大東亜戦争の実相/瀬島 龍三

陸軍大学校を卒業後、大本営陸軍参謀となり、敗戦後シベリア抑留を経て伊藤忠に入社し会長まで登りつめたという稀有な人生を送った瀬島龍三氏が、ハーバード大学でハーバード・MITの国際関係学者50人を前に講演を行った際の講演録。


おじいちゃん戦争のこと教えて でも、受態戦争だったという表記のところで参考として紹介されていた本だったと記憶している。


さすが大本営の参謀だっただけに、戦争に至るまでの経緯が事細かに整理されていて戦争に関する文献としても価値が高いと思える。


おじいちゃん戦争のこと教えての著者である中条氏が言うように、日本が軍国主義で植民地拡大にひた走った訳ではなく、自存自衛の受態戦争であってアメリカに追い込まれ戦争せざる負えない状況になったことが良く分かる。


昭和16年に東城内閣が両国の首脳会談を要請したが、米国に拒絶されたことで戦争に突入することになってしまったということだ。

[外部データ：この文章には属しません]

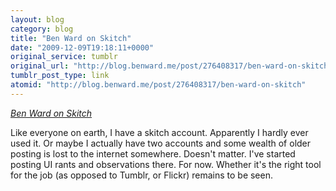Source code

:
 ```yaml
---
layout: blog
category: blog
title: "Ben Ward on Skitch"
date: "2009-12-09T19:18:11+0000"
original_service: tumblr
original_url: "http://blog.benward.me/post/276408317/ben-ward-on-skitch"
tumblr_post_type: link
atomid: "http://blog.benward.me/post/276408317/ben-ward-on-skitch"
---
```

*[Ben Ward on Skitch](http://skitch.com/benward/)*

Like everyone on earth, I have a skitch account. Apparently I hardly ever used it. Or maybe I actually have two accounts and some wealth of older posting is lost to the internet somewhere. Doesn't matter. I've started posting UI rants and observations there. For now. Whether it's the right tool for the job (as opposed to Tumblr, or Flickr) remains to be seen.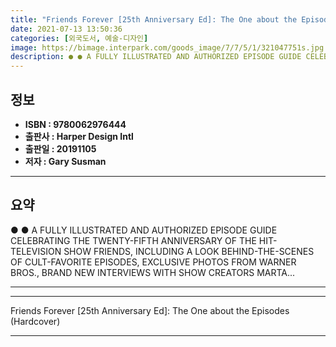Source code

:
 ```yaml
---
title: "Friends Forever [25th Anniversary Ed]: The One about the Episodes (Hardcover)"
date: 2021-07-13 13:50:36
categories: [외국도서, 예술-디자인]
image: https://bimage.interpark.com/goods_image/7/7/5/1/321047751s.jpg
description: ● ● A FULLY ILLUSTRATED AND AUTHORIZED EPISODE GUIDE CELEBRATING THE TWENTY-FIFTH ANNIVERSARY OF THE HIT-TELEVISION SHOW FRIENDS, INCLUDING A LOOK BEHIND-THE-
---
```


## **정보**

- **ISBN : 9780062976444**
- **출판사 : Harper Design Intl**
- **출판일 : 20191105**
- **저자 : Gary Susman**

------



## **요약**

●  ●  A FULLY ILLUSTRATED AND AUTHORIZED EPISODE GUIDE CELEBRATING THE TWENTY-FIFTH ANNIVERSARY OF THE HIT-TELEVISION SHOW FRIENDS, INCLUDING A LOOK BEHIND-THE-SCENES OF CULT-FAVORITE EPISODES, EXCLUSIVE PHOTOS FROM WARNER BROS., BRAND NEW INTERVIEWS WITH SHOW CREATORS MARTA... 

------



------


Friends Forever [25th Anniversary Ed]: The One about the Episodes (Hardcover) 

------


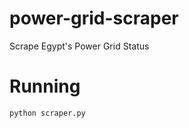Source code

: power-grid-scraper
==================

Scrape Egypt's Power Grid Status

Running
=======
```sh
python scraper.py
```
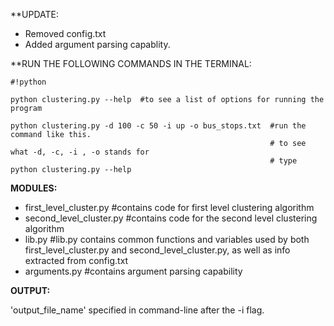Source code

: **UPDATE:

* Removed config.txt
* Added argument parsing capablity.

**RUN THE FOLLOWING COMMANDS IN THE TERMINAL:

```
#!python

python clustering.py --help  #to see a list of options for running the program

python clustering.py -d 100 -c 50 -i up -o bus_stops.txt  #run the command like this.
														  # to see what -d, -c, -i , -o stands for
														  # type python clustering.py --help

```


**MODULES:**

* first_level_cluster.py	#contains code for first level clustering algorithm
* second_level_cluster.py	#contains code for the second level clustering algorithm
* lib.py    #lib.py contains common functions and variables used by both first_level_cluster.py and second_level_cluster.py, as well as info extracted from config.txt
* arguments.py #contains argument parsing capability


**OUTPUT:**

'output_file_name' specified in command-line after the -i flag.
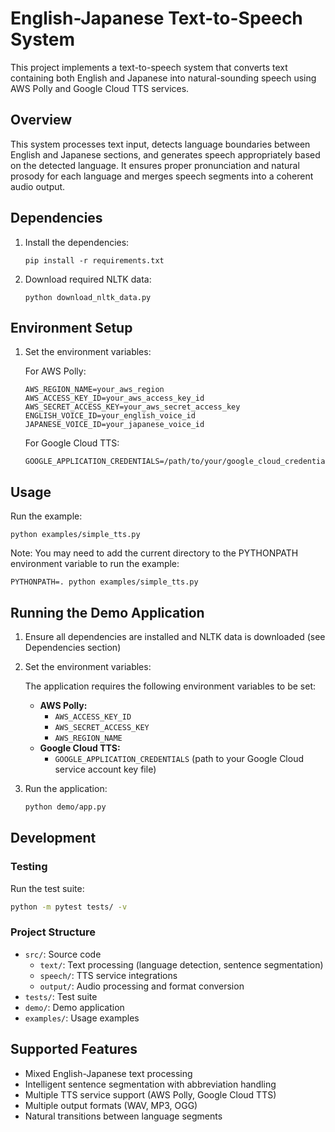 # English-Japanese Text-to-Speech System

This project implements a text-to-speech system that converts text containing both English and Japanese into natural-sounding speech using AWS Polly and Google Cloud TTS services.

## Overview

This system processes text input, detects language boundaries between English and Japanese sections, and generates speech appropriately based on the detected language. It ensures proper pronunciation and natural prosody for each language and merges speech segments into a coherent audio output.

## Dependencies

1. Install the dependencies:

    ```
    pip install -r requirements.txt
    ```

2. Download required NLTK data:

    ```
    python download_nltk_data.py
    ```

## Environment Setup

1. Set the environment variables:

    For AWS Polly:
    ```
    AWS_REGION_NAME=your_aws_region
    AWS_ACCESS_KEY_ID=your_aws_access_key_id
    AWS_SECRET_ACCESS_KEY=your_aws_secret_access_key
    ENGLISH_VOICE_ID=your_english_voice_id
    JAPANESE_VOICE_ID=your_japanese_voice_id
    ```

    For Google Cloud TTS:
    ```
    GOOGLE_APPLICATION_CREDENTIALS=/path/to/your/google_cloud_credentials.json
    ```

## Usage

Run the example:

```
python examples/simple_tts.py
```

Note: You may need to add the current directory to the PYTHONPATH environment variable to run the example:

```
PYTHONPATH=. python examples/simple_tts.py
```

## Running the Demo Application

1. Ensure all dependencies are installed and NLTK data is downloaded (see Dependencies section)

2. Set the environment variables:

    The application requires the following environment variables to be set:

    * **AWS Polly:**
        * `AWS_ACCESS_KEY_ID`
        * `AWS_SECRET_ACCESS_KEY`
        * `AWS_REGION_NAME`
    * **Google Cloud TTS:**
        * `GOOGLE_APPLICATION_CREDENTIALS` (path to your Google Cloud service account key file)

3. Run the application:

    ```bash
    python demo/app.py
    ```

## Development

### Testing

Run the test suite:
```bash
python -m pytest tests/ -v
```

### Project Structure
- `src/`: Source code
  - `text/`: Text processing (language detection, sentence segmentation)
  - `speech/`: TTS service integrations
  - `output/`: Audio processing and format conversion
- `tests/`: Test suite
- `demo/`: Demo application
- `examples/`: Usage examples

## Supported Features
- Mixed English-Japanese text processing
- Intelligent sentence segmentation with abbreviation handling
- Multiple TTS service support (AWS Polly, Google Cloud TTS)
- Multiple output formats (WAV, MP3, OGG)
- Natural transitions between language segments
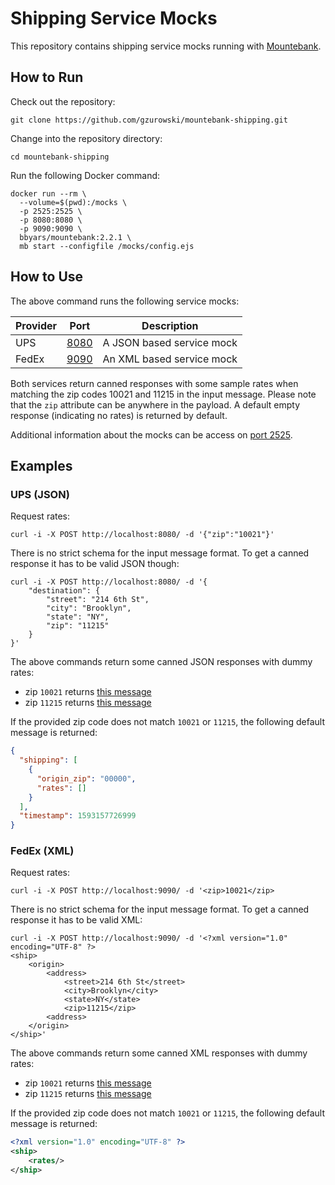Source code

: # Shipping Service Mocks

This repository contains shipping service mocks running with [Mountebank](http://www.mbtest.org/).

## How to Run

Check out the repository:

```
git clone https://github.com/gzurowski/mountebank-shipping.git
```

Change into the repository directory:

```
cd mountebank-shipping
```

Run the following Docker command:

```
docker run --rm \
  --volume=$(pwd):/mocks \
  -p 2525:2525 \
  -p 8080:8080 \
  -p 9090:9090 \
  bbyars/mountebank:2.2.1 \
  mb start --configfile /mocks/config.ejs
```

## How to Use

The above command runs the following service mocks:

| Provider | Port                          | Description               |
| -------- | ----------------------------- | ------------------------- |
| UPS      | [8080](http://localhost:8080) | A JSON based service mock |
| FedEx    | [9090](http://localhost:9090) | An XML based service mock |


Both services return canned responses with some sample rates when matching the zip codes 10021 and 11215 in the input message.
Please note that the `zip` attribute can be anywhere in the payload.
A default empty response (indicating no rates) is returned by default.

Additional information about the mocks can be access on [port 2525](http://localhost:2525/imposters).

## Examples

### UPS (JSON)

Request rates:

```
curl -i -X POST http://localhost:8080/ -d '{"zip":"10021"}'
```

There is no strict schema for the input message format.
To get a canned response it has to be valid JSON though:

```
curl -i -X POST http://localhost:8080/ -d '{
    "destination": {
        "street": "214 6th St",
        "city": "Brooklyn",
        "state": "NY",
        "zip": "11215"
    }
}'
```

The above commands return some canned JSON responses with dummy rates:

- zip `10021` returns [this message](ups/stub2-payload.json)
- zip `11215` returns [this message](ups/stub1-payload.json)

If the provided zip code does not match `10021` or `11215`, the following default message is returned:

```json
{
  "shipping": [
    {
      "origin_zip": "00000",
      "rates": []
    }
  ],
  "timestamp": 1593157726999
}
```

### FedEx (XML)

Request rates:

```
curl -i -X POST http://localhost:9090/ -d '<zip>10021</zip>
```

There is no strict schema for the input message format.
To get a canned response it has to be valid XML:

```
curl -i -X POST http://localhost:9090/ -d '<?xml version="1.0" encoding="UTF-8" ?>
<ship>
    <origin>
        <address>
            <street>214 6th St</street>
            <city>Brooklyn</city>
            <state>NY</state>
            <zip>11215</zip>
        <address>
    </origin>
</ship>'
```

The above commands return some canned XML responses with dummy rates:

- zip `10021` returns [this message](fedex/stub2-payload.xml)
- zip `11215` returns [this message](fedex/stub1-payload.xml)

If the provided zip code does not match `10021` or `11215`, the following default message is returned:

```xml
<?xml version="1.0" encoding="UTF-8" ?>
<ship>
    <rates/>
</ship>
```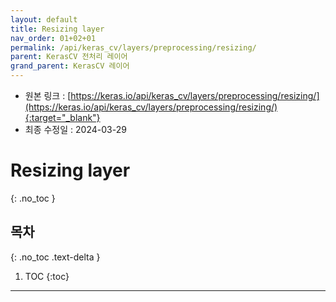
 ```yaml
---
layout: default
title: Resizing layer
nav_order: 01+02+01
permalink: /api/keras_cv/layers/preprocessing/resizing/
parent: KerasCV 전처리 레이어
grand_parent: KerasCV 레이어
---
```


* 원본 링크 : [https://keras.io/api/keras_cv/layers/preprocessing/resizing/](https://keras.io/api/keras_cv/layers/preprocessing/resizing/){:target="_blank"}
* 최종 수정일 : 2024-03-29

# Resizing layer
{: .no_toc }

## 목차
{: .no_toc .text-delta }

1. TOC
{:toc}

---

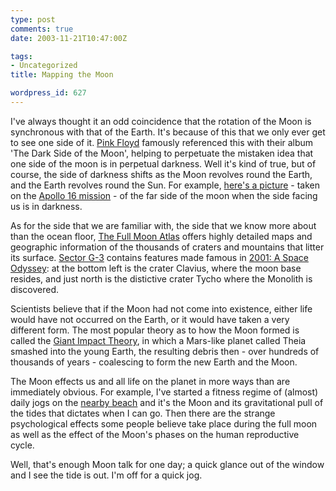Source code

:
 ```yaml
---
type: post
comments: true
date: 2003-11-21T10:47:00Z

tags:
- Uncategorized
title: Mapping the Moon

wordpress_id: 627
---
```


I've always thought it an odd coincidence that the rotation of the Moon is synchronous with that of the Earth. It's because of this that we only ever get to see one side of it. [Pink Floyd](http://en2.wikipedia.org/wiki/Giant_Impact_theory) famously referenced this with their album 'The Dark Side of the Moon', helping to perpetuate the mistaken idea that one side of the moon is in perpetual darkness. Well it's kind of true, but of course, the side of darkness shifts as the Moon revolves round the Earth, and the Earth revolves round the Sun. For example, [here's a picture](http://antwrp.gsfc.nasa.gov/apod/ap981008.html) - taken on the [Apollo 16 mission](http://nssdc.gsfc.nasa.gov/planetary/lunar/apollo16info.html) - of the far side of the moon when the side facing us is in darkness. 



	

As for the side that we are familiar with, the side that we know more about than the ocean floor, [The Full Moon Atlas](http://www.lunarrepublic.com/atlas/index.shtml) offers highly detailed maps and geographic information of the thousands of craters and mountains that litter its surface. [Sector G-3](http://www.lunarrepublic.com/atlas/sections/g3.shtml) contains features made famous in [2001: A Space Odyssey](http://www.imdb.com/title/tt0062622/): at the bottom left is the crater Clavius, where the moon base resides, and just north is the distictive crater Tycho where the Monolith is discovered. 



	

Scientists believe that if the Moon had not come into existence, either life would have not occurred on the Earth, or  it would have taken a very different form. The most popular theory as to how the Moon formed is called the [Giant Impact Theory](http://en2.wikipedia.org/wiki/Giant_Impact_theory), in which a Mars-like planet called Theia smashed into the young Earth, the resulting debris then - over hundreds of thousands of years - coalescing to form the new Earth and the Moon. 



	

The Moon effects us and all life on the planet in more ways than are immediately obvious. For example, I've started a fitness regime of (almost) daily jogs on the [nearby beach](http://www.amber-online.com/gallery/exhibition10/image10-935.html) and it's the Moon and its gravitational pull of the tides that dictates when I can go. Then there are the strange psychological effects some people believe take place during the full moon as well as the effect of the Moon's phases on the human reproductive cycle.



	

Well, that's enough Moon talk for one day; a quick glance out of the window and I see the tide is out. I'm off for a quick jog.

東京裁判においては戦勝国による一方的な裁判で日本だけに戦争責任があるということになってしまっているが、インドのパール判事は、米国にも戦争の責任はあるのではないかと指摘している。


それを踏まえた上で最後に7つの教訓を提示しているが、これが鋭い指摘で分かりやすい。


敗戦後のことについは本書では触れていないが、東京裁判からGHQの統制など点と点が線で繋がったような気がした。